Below, I present my thoughts as I would like to present them at the APHA. I hope my proposal is accepted.
My Presentation Abstract Submission:
Title: Utilizing AI for decision support rather than determination – opening the black box, learning from our past and reducing bias
Administrators of social services and behavioral health have expressed trepidation for the new frontier of analytics: artificial intelligence (AI) and machine learning (ML). Grocery stores are using AI/ML to learn buying patterns which help reformat placement of products to influence buying behavior; financial institutes are utilizing AI/ML to predict likelihood of default to automate decisions for lending, but social services and behavioral health continue to rely on gut feelings for a majority of decisions.
Why are these fields afraid of AI/ML? The reason is simple: AI/ML models are built on historical patterns which exist in the data, and our historic gut feelings have often been biased and flawed. This means that predictive analytics will also be biased and flawed. AI/ML mimic our historic processes to reduce burden and increase consistency to the norm. But what if we don’t trust the norm? Should we avoid AI/ML altogether? No.

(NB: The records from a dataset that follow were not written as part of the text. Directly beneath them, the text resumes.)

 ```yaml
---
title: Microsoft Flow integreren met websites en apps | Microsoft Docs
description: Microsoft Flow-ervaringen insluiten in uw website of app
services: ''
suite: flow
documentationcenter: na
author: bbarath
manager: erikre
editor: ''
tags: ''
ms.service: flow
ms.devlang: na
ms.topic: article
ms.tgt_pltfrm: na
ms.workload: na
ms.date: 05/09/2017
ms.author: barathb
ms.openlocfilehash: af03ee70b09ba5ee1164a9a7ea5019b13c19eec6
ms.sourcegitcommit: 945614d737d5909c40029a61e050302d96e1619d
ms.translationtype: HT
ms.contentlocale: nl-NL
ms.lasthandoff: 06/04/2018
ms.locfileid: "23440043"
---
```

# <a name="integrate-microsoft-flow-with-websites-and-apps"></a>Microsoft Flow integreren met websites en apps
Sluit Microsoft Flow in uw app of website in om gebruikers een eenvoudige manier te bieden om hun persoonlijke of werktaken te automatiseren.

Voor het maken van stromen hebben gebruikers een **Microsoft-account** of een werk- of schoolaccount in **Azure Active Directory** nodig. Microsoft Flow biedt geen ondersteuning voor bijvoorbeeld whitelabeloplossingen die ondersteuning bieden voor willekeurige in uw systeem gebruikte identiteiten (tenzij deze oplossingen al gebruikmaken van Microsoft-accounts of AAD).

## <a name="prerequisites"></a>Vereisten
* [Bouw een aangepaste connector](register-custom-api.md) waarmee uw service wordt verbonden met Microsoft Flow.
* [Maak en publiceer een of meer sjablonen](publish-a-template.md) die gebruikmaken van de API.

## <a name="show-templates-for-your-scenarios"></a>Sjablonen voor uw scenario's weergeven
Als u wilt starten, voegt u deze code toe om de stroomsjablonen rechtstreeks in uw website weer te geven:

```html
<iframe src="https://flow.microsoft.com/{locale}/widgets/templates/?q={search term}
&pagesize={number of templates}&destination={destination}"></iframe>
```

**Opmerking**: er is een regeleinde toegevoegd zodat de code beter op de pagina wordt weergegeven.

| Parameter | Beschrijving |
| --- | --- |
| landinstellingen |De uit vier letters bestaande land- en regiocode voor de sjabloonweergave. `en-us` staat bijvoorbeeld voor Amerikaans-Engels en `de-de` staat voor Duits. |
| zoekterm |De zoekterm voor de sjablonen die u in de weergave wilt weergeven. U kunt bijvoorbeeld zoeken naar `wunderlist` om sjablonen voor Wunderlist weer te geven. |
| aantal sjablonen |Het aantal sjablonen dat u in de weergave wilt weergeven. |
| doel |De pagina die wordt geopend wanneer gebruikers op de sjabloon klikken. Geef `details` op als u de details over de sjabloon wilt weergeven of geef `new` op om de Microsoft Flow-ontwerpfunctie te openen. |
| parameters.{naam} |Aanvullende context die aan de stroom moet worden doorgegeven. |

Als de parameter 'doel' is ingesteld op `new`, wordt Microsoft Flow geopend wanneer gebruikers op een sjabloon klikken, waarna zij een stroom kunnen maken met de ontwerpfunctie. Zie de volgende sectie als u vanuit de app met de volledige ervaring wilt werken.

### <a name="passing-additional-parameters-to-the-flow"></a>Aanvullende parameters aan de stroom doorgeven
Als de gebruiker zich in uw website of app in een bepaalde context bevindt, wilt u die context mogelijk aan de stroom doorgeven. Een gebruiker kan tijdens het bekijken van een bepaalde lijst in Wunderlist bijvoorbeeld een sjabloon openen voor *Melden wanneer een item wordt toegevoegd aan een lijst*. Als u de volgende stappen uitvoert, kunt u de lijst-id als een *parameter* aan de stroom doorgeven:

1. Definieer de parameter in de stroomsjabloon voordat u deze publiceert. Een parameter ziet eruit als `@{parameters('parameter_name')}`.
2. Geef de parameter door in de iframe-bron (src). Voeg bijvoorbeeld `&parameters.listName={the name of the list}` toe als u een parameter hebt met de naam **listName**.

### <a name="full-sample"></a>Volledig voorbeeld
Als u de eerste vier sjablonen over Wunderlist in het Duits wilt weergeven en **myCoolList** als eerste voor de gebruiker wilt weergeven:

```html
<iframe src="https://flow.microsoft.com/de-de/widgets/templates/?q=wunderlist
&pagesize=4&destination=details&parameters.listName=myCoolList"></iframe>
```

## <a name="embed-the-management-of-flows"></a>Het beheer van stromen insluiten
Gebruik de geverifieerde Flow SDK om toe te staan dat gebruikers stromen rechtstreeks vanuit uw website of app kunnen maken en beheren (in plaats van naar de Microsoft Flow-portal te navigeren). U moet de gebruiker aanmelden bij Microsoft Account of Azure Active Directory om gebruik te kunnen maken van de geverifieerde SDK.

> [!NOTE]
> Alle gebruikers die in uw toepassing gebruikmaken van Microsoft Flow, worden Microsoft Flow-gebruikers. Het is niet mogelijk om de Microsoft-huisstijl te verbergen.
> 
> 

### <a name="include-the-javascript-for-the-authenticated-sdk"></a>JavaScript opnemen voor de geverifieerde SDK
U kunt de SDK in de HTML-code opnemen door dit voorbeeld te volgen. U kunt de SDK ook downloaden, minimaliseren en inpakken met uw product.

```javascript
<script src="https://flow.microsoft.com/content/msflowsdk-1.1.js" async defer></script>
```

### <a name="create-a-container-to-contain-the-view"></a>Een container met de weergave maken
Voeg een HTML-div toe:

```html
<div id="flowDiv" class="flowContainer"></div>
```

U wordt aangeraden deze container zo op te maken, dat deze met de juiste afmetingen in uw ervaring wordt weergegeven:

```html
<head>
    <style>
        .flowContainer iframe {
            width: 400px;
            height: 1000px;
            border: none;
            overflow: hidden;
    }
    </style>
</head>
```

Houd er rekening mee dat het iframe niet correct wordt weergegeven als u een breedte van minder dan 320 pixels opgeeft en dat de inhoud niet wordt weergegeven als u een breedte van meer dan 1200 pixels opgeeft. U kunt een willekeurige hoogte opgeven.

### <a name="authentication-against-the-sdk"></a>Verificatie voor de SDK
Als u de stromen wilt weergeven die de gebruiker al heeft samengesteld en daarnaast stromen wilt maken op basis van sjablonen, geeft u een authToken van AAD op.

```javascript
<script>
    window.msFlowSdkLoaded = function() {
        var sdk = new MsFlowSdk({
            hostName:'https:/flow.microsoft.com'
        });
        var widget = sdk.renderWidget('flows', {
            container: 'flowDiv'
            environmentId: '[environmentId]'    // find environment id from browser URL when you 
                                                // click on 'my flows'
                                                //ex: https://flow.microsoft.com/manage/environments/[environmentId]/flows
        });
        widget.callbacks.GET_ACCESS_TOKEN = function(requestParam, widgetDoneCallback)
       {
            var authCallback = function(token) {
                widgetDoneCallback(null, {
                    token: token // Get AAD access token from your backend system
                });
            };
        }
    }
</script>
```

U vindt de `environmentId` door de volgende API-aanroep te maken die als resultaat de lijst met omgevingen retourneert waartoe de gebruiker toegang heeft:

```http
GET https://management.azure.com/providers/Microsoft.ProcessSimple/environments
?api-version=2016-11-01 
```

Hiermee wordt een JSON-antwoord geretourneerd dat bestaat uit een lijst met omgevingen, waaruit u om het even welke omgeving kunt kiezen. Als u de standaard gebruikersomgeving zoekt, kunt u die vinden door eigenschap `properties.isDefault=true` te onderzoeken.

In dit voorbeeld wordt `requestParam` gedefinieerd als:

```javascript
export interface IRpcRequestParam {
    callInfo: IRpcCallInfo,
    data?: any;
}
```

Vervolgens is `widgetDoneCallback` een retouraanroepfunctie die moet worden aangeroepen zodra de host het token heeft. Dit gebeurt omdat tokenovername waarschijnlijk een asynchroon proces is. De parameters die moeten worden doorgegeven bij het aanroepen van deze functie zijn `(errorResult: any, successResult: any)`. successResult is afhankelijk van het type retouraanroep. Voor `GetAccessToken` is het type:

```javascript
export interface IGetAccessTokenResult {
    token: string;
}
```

We have a responsibility to understand our past mistakes to improve quality; continuing to rely on gut feelings will only perpetuate our poor decisions and bias. I will present three methods which utilize AI/ML to model current processes outside of a black box so that we can inspect and modify the factors which drive our decisions today. First, I will show how to use random forest to reverse engineer those gut feelings into a decision tree, allowing us to inspect the true drivers of gut feelings and permitting adjustments to improve outcomes and reduce bias. Next, when trying to decide the appropriate level of intervention, I will show how to utilize factor analysis to identify the most similar individuals/families served by the system in the past, allowing decision makers to inspect the most frequent levels selected while simultaneously summarizing the success related to those decisions. Lastly, I will demonstrate how neural networks can improve the quality of the data upon which future decisions are made.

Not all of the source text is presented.